If European clients are saying "thou shalt invest this way" and a host of U.S. clients are saying "thou shalt not manage money for us this way," that leaves money managers in a bind, said Ms. Reynolds, who stepped down as PRI's CEO in late 2021 to return to Australia, where she currently serves on a number of boards and advisory groups.
The path of least resistance for those managers might be to try to play on both sides of that political divide, effectively telling clients, "if you don't want me to do this, I won't; if you do want me to do this, I will."
But with climate and energy transition risks likely to loom larger in coming years, managers could find it ever harder to square that circle, she predicted.
"This has been a very long battle in trying to get people to consider ESG issues. It's now getting caught up in politics where it's not a political issue. It's an investment issue that can impact financial decision-making, and we also know that to change the economy from a high-carbon economy to a low-carbon economy — which the countries in the world have committed to — that the private sector needs to play a role," Ms. Reynolds said.
Against that backdrop, asset owners committed to achieving climate- and ESG-related goals, including net-zero commitments, may not look kindly on money managers willing to play on both sides of the aisle, she warned.
If an asset owner is committed to decarbonizing the global economy and gives a billion dollars to a money manager in pursuit of that goal and the same manager is looking after a billion dollars for an asset owner insisting that decarbonization risks not be taken into account, "any gain in the real world is just netted out," Ms.
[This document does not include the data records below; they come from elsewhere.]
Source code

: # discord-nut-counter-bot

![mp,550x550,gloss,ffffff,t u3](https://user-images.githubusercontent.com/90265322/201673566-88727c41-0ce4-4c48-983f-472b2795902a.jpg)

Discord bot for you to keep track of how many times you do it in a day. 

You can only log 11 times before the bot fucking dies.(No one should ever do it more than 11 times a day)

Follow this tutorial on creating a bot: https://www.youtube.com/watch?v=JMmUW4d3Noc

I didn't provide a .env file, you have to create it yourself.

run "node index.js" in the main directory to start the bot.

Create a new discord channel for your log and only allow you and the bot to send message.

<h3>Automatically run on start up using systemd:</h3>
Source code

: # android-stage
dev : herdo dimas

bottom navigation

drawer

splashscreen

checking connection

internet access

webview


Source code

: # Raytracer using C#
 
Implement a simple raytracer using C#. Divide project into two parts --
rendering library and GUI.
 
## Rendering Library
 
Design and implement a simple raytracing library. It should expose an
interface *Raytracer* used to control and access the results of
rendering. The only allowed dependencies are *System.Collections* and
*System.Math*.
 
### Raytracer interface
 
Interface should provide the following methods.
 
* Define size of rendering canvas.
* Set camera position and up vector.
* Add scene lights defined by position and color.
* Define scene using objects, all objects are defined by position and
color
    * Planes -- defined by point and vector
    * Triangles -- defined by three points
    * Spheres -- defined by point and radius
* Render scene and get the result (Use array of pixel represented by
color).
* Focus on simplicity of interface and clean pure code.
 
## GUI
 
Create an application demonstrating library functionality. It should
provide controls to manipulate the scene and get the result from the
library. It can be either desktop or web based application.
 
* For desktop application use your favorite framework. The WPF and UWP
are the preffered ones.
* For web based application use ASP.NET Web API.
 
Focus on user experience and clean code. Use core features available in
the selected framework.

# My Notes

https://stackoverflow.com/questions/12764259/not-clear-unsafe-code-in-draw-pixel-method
Reynolds said.
"At some point, very large managers in the U.S. will have to take a stand about what their beliefs are, in terms of how they see risk," she predicted, adding "there has to be a reckoning."
One answer for asset managers struggling to adapt to a more difficult operating environment in the U.S. is "to be authentic and to remain true to their investment philosophy," agreed Jag Alexeyev, head of ESG insights with Broadridge Financial Solutions Inc., a New York-based provider of investor communications and technology solutions for financial services companies.
If a firm's executives and portfolio managers "see evidence that ESG factors are financially material…that considering them enhances the investment process (and) potentially improves shareholder value over the long term, then they need to remain true to that investment and probably increase the resources that they commit to embed ESG into the organizational DNA," said Mr. Alexeyev.
If global managers don't make their views on those risks clear, specialist managers could be the ones making outsized gains when it comes to accumulating assets and clients, Ms. Reynolds predicted.